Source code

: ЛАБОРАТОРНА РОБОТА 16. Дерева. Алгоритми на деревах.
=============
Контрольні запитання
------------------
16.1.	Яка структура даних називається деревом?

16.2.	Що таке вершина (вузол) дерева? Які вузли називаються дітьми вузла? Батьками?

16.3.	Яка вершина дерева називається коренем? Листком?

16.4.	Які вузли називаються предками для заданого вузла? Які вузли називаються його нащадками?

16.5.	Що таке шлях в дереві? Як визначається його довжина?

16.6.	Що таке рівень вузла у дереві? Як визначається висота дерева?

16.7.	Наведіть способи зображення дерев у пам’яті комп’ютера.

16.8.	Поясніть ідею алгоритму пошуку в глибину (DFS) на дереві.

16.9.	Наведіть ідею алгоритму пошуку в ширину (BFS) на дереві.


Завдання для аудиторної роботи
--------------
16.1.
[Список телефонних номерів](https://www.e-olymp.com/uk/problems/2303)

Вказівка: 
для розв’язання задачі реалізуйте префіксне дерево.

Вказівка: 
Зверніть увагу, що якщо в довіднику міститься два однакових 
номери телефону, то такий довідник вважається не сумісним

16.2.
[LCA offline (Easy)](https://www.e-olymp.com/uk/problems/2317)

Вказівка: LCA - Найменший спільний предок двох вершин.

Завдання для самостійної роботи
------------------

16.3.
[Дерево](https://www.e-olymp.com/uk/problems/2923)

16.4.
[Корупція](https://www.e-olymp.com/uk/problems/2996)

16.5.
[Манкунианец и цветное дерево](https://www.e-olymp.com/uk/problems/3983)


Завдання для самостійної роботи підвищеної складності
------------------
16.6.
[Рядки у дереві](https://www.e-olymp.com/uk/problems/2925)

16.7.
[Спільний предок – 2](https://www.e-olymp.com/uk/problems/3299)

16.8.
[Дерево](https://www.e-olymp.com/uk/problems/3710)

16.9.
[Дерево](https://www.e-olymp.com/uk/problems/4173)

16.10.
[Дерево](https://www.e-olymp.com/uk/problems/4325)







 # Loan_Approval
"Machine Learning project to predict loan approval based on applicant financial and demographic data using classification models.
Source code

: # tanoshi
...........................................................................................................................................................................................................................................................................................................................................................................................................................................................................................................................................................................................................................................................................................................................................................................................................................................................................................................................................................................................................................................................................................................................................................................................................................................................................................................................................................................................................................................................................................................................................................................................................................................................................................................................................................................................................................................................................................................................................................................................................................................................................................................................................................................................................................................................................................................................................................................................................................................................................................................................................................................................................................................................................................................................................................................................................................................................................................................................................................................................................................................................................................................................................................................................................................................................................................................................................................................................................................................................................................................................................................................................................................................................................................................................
····················
Please give the listing above once more, word for word.

Source code

: ЛАБОРАТОРНА РОБОТА 16. Дерева. Алгоритми на деревах.
=============
Контрольні запитання
------------------
16.1.	Яка структура даних називається деревом?

16.2.	Що таке вершина (вузол) дерева? Які вузли називаються дітьми вузла? Батьками?

16.3.	Яка вершина дерева називається коренем? Листком?

16.4.	Які вузли називаються предками для заданого вузла? Які вузли називаються його нащадками?

16.5.	Що таке шлях в дереві? Як визначається його довжина?

16.6.	Що таке рівень вузла у дереві? Як визначається висота дерева?

16.7.	Наведіть способи зображення дерев у пам’яті комп’ютера.

16.8.	Поясніть ідею алгоритму пошуку в глибину (DFS) на дереві.

16.9.	Наведіть ідею алгоритму пошуку в ширину (BFS) на дереві.


Завдання для аудиторної роботи
--------------
16.1.
[Список телефонних номерів](https://www.e-olymp.com/uk/problems/2303)

Вказівка: 
для розв’язання задачі реалізуйте префіксне дерево.

Вказівка: 
Зверніть увагу, що якщо в довіднику міститься два однакових 
номери телефону, то такий довідник вважається не сумісним

16.2.
[LCA offline (Easy)](https://www.e-olymp.com/uk/problems/2317)

Вказівка: LCA - Найменший спільний предок двох вершин.

Завдання для самостійної роботи
------------------

16.3.
[Дерево](https://www.e-olymp.com/uk/problems/2923)

16.4.
[Корупція](https://www.e-olymp.com/uk/problems/2996)

16.5.
[Манкунианец и цветное дерево](https://www.e-olymp.com/uk/problems/3983)


Завдання для самостійної роботи підвищеної складності
------------------
16.6.
[Рядки у дереві](https://www.e-olymp.com/uk/problems/2925)

16.7.
[Спільний предок – 2](https://www.e-olymp.com/uk/problems/3299)

16.8.
[Дерево](https://www.e-olymp.com/uk/problems/3710)

16.9.
[Дерево](https://www.e-olymp.com/uk/problems/4173)

16.10.
[Дерево](https://www.e-olymp.com/uk/problems/4325)







 # Loan_Approval
"Machine Learning project to predict loan approval based on applicant financial and demographic data using classification models.
Source code

: # tanoshi
...........................................................................................................................................................................................................................................................................................................................................................................................................................................................................................................................................................................................................................................................................................................................................................................................................................................................................................................................................................................................................................................................................................................................................................................................................................................................................................................................................................................................................................................................................................................................................................................................................................................................................................................................................................................................................................................................................................................................................................................................................................................................................................................................................................................................................................................................................................................................................................................................................................................................................................................................................................................................................................................................................................................................................................................................................................................................................................................................................................................................................................................................................................................................................................................................................................................................................................................................................................................................................................................................................................................................................................................................................................................................................................................................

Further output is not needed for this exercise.